NevadaNano frames its work as protecting people, property, and planet. The ordering is not decoration. A flammable gas sensor protects the worker first, the facility second, and - when that same physics is pointed at methane - the atmosphere third. The company didn't pivot to climate; climate caught up to a sensor it had already built. The same MPS platform that keeps a refinery from exploding now quantifies the slow leaks that warm the planet.

They didn't chase the climate trend. They built a sensor good enough that the climate trend came looking for them.

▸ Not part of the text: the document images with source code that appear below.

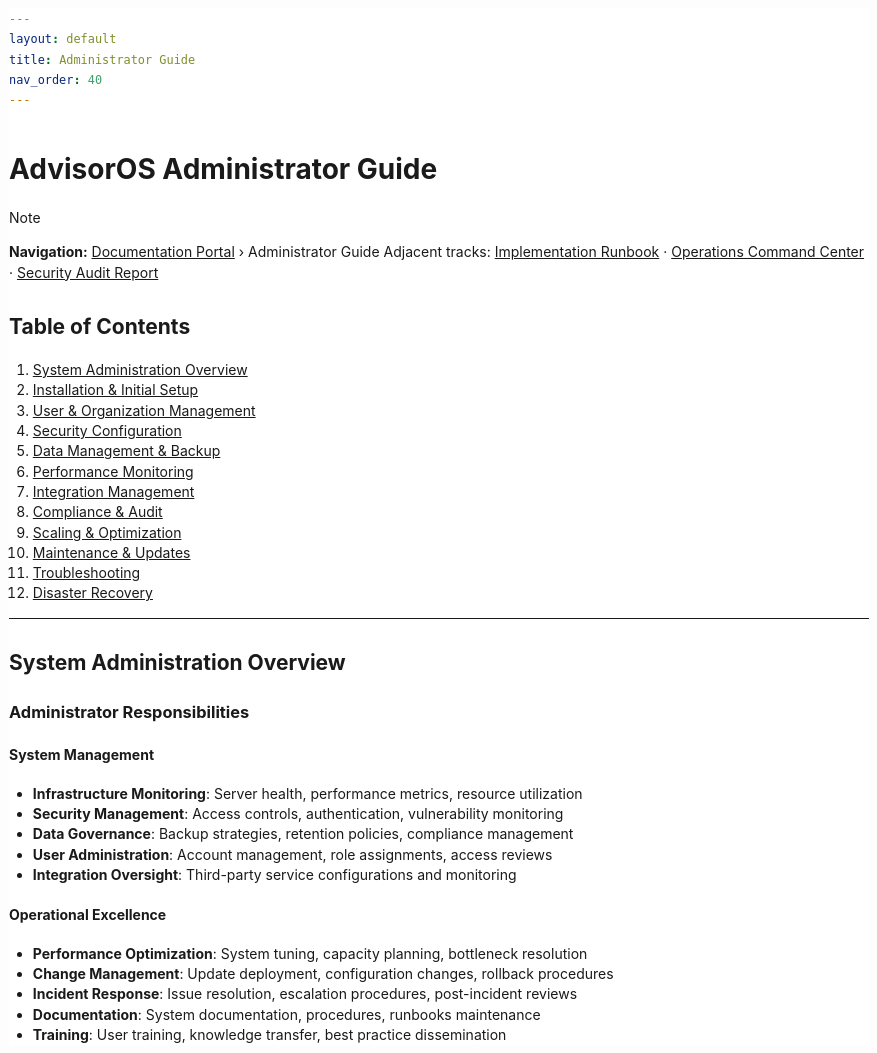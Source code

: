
 ```yaml
---
layout: default
title: Administrator Guide
nav_order: 40
---
```


# AdvisorOS Administrator Guide

> [!NOTE]
> **Navigation:** [Documentation Portal](index.md) › Administrator Guide
> Adjacent tracks: [Implementation Runbook](README_USER.md) · [Operations Command Center](operations/index.md) · [Security Audit Report](../COMPREHENSIVE_SECURITY_AUDIT_REPORT.md)

## Table of Contents

1. [System Administration Overview](#system-administration-overview)
2. [Installation & Initial Setup](#installation--initial-setup)
3. [User & Organization Management](#user--organization-management)
4. [Security Configuration](#security-configuration)
5. [Data Management & Backup](#data-management--backup)
6. [Performance Monitoring](#performance-monitoring)
7. [Integration Management](#integration-management)
8. [Compliance & Audit](#compliance--audit)
9. [Scaling & Optimization](#scaling--optimization)
10. [Maintenance & Updates](#maintenance--updates)
11. [Troubleshooting](#troubleshooting)
12. [Disaster Recovery](#disaster-recovery)

---

## System Administration Overview

### Administrator Responsibilities

#### System Management
- **Infrastructure Monitoring**: Server health, performance metrics, resource utilization
- **Security Management**: Access controls, authentication, vulnerability monitoring
- **Data Governance**: Backup strategies, retention policies, compliance management
- **User Administration**: Account management, role assignments, access reviews
- **Integration Oversight**: Third-party service configurations and monitoring

#### Operational Excellence
- **Performance Optimization**: System tuning, capacity planning, bottleneck resolution
- **Change Management**: Update deployment, configuration changes, rollback procedures
- **Incident Response**: Issue resolution, escalation procedures, post-incident reviews
- **Documentation**: System documentation, procedures, runbooks maintenance
- **Training**: User training, knowledge transfer, best practice dissemination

That is the quiet leverage of measuring molecular properties instead of one molecule. Regulations shift, target gases change, hydrogen and A2L refrigerants arrive - and the underlying physics doesn't care. The roadmap is less "new product line" and more "point the same honest instrument at the next invisible problem."

Why it matters tomorrow

Measurement is becoming the law

For a long time, emissions were estimated. Increasingly, they must be measured and reported - OGMP 2.0 gold standard, EPA test methods, and a tightening web of disclosure rules. Estimation is being retired. In that world, a low-cost sensor that runs continuously for 15 years without calibration is not a nice-to-have; it is the instrument that makes compliance affordable. Hydrogen infrastructure and A2L refrigerants only widen the need.

So return to that little box on the pipe. Before NevadaNano, the honest version of methane monitoring was a technician with a calibration kit, a clipboard, and a schedule that slipped. Now it's a self-checking sensor reporting leak rate and start time, all year, to a dashboard that speaks the language regulators require. The gas is still invisible. It is no longer unaccountable.

The leak used to be a guess on a spreadsheet. Now it's a timestamp. That is the entire company, in one sentence.